Exercise brief:
Copy every record exactly. Nothing may be skipped.

╭─ Material for this task

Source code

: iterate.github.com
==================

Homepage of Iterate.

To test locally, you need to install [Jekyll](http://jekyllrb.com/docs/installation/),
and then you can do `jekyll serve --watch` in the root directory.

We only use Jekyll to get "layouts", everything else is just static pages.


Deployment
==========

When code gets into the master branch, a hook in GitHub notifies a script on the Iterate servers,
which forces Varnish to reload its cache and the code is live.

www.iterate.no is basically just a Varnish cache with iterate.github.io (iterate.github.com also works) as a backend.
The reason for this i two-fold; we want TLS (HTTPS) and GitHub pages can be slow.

╰─

Expected answer:
Source code

: iterate.github.com
==================

Homepage of Iterate.

To test locally, you need to install [Jekyll](http://jekyllrb.com/docs/installation/),
and then you can do `jekyll serve --watch` in the root directory.

We only use Jekyll to get "layouts", everything else is just static pages.


Deployment
==========

When code gets into the master branch, a hook in GitHub notifies a script on the Iterate servers,
which forces Varnish to reload its cache and the code is live.

www.iterate.no is basically just a Varnish cache with iterate.github.io (iterate.github.com also works) as a backend.
The reason for this i two-fold; we want TLS (HTTPS) and GitHub pages can be slow.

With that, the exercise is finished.